• WHAT YOU ARE ASKED TO DO
Which lines of the entries hold the string "visible"? Copy each one.

Records contained in a dataset:
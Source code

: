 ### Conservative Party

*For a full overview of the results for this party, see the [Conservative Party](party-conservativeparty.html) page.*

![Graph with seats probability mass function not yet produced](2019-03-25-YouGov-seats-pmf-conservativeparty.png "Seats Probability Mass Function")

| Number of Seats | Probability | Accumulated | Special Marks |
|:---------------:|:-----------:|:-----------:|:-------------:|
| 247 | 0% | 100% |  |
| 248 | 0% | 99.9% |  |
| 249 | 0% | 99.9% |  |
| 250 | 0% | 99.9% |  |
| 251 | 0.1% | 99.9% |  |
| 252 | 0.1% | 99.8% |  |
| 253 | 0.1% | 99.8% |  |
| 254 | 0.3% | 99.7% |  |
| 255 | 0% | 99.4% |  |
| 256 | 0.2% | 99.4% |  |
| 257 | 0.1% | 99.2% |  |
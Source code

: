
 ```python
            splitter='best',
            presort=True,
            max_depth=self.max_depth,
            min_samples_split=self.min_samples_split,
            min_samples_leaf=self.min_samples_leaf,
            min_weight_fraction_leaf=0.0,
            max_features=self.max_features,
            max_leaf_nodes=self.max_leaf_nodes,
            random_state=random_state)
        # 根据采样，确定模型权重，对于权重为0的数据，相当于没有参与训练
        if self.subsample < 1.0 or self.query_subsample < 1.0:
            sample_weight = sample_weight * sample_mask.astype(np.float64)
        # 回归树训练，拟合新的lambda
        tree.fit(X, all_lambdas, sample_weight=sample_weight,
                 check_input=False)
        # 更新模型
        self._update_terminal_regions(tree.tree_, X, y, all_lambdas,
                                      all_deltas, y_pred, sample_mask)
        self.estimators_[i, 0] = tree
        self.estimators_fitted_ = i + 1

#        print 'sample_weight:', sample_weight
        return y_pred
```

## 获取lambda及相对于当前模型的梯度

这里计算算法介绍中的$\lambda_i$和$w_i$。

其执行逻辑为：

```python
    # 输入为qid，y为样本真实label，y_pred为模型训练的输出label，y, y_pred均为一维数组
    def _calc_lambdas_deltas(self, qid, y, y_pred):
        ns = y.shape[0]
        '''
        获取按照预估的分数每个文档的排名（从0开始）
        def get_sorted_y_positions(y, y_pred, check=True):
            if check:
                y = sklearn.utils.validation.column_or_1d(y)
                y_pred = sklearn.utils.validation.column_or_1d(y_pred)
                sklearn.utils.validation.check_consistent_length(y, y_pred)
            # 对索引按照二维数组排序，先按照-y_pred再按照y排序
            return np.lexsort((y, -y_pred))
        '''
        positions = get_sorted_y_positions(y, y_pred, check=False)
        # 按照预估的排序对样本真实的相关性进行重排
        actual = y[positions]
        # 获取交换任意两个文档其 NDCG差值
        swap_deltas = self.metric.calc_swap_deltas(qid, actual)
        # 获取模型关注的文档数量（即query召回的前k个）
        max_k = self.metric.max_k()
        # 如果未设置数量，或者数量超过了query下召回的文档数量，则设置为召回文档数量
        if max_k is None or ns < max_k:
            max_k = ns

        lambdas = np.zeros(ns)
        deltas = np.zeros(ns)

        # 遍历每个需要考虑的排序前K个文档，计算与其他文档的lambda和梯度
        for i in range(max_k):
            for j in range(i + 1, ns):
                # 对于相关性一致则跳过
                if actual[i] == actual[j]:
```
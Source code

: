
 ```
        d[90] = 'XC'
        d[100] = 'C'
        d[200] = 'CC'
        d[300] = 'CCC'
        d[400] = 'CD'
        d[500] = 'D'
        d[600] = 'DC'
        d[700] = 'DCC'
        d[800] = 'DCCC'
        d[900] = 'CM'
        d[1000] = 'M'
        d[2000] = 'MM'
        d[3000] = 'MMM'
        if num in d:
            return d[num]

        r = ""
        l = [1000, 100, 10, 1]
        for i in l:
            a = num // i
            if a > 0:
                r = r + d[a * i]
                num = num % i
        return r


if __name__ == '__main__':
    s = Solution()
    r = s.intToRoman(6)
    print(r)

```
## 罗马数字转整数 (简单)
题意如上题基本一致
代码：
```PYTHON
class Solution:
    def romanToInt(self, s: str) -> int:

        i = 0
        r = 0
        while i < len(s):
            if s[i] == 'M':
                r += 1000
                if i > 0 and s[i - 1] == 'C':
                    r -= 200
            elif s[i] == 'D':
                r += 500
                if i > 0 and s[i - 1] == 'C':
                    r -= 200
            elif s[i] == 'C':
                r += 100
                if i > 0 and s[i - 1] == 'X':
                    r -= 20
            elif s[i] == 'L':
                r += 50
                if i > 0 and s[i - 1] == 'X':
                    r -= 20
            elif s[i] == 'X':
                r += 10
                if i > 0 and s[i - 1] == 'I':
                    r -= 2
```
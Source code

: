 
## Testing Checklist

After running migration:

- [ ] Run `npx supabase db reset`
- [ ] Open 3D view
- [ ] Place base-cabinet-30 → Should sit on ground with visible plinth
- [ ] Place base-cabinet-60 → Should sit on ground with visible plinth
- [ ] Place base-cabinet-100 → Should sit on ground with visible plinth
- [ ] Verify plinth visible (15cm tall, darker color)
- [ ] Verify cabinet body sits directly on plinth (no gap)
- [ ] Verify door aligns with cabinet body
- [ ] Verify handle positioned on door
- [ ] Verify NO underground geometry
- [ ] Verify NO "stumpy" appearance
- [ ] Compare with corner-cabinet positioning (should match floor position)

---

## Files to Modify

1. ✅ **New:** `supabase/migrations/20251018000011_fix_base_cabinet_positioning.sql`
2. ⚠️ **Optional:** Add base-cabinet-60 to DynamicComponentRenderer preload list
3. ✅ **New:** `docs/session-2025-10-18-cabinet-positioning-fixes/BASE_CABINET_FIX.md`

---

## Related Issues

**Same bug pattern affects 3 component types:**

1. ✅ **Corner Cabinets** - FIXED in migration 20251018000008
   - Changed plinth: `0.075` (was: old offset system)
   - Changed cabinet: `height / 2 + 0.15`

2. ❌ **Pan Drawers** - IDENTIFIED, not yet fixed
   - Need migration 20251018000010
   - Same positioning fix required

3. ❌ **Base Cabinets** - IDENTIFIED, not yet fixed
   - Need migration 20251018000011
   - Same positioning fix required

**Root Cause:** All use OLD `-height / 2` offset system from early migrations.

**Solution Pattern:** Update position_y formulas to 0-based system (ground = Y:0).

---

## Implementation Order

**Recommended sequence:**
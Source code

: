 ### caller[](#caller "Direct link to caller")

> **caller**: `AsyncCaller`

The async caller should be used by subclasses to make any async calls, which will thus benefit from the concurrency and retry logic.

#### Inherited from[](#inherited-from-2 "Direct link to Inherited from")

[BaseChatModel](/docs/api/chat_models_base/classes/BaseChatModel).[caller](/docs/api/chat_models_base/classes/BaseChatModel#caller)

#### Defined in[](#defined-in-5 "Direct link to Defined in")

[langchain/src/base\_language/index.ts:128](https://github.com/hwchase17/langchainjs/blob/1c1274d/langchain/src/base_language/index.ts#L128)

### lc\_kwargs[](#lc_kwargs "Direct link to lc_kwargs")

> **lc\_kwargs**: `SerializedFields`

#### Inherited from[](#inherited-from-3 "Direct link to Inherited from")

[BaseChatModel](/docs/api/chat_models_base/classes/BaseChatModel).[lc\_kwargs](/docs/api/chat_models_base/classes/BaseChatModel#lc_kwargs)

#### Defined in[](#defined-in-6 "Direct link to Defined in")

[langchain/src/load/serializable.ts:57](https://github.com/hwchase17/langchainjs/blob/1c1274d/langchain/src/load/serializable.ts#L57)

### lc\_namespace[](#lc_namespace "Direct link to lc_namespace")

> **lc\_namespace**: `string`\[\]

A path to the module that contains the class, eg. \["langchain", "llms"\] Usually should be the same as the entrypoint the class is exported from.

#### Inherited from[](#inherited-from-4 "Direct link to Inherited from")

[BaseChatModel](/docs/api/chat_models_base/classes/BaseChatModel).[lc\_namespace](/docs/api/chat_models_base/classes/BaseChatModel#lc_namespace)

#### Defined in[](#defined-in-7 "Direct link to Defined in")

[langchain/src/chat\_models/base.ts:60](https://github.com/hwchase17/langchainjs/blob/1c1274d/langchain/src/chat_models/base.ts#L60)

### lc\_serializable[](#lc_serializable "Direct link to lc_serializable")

• SOLUTION TO THE PROBLEM
- [ ] Place base-cabinet-30 → Should sit on ground with visible plinth
- [ ] Place base-cabinet-60 → Should sit on ground with visible plinth
- [ ] Place base-cabinet-100 → Should sit on ground with visible plinth
- [ ] Verify plinth visible (15cm tall, darker color)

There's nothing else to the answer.